# Given information:
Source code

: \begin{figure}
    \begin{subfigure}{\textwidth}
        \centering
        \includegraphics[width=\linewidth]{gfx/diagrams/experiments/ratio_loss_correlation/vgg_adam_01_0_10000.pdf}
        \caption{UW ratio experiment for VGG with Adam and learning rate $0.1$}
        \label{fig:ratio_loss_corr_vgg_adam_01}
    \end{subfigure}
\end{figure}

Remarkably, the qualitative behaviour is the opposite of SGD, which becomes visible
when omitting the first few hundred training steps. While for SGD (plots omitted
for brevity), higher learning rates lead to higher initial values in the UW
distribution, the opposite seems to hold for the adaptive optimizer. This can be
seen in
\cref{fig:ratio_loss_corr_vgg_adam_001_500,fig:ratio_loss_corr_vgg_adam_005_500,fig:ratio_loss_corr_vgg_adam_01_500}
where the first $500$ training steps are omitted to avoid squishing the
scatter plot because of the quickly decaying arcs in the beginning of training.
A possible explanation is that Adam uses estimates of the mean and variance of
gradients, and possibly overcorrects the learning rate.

# Exercise requirements:
In the listing above, find each line containing "first" and copy it.

# Answer to the problem:
when omitting the first few hundred training steps. While for SGD (plots omitted
where the first $500$ training steps are omitted to avoid squishing the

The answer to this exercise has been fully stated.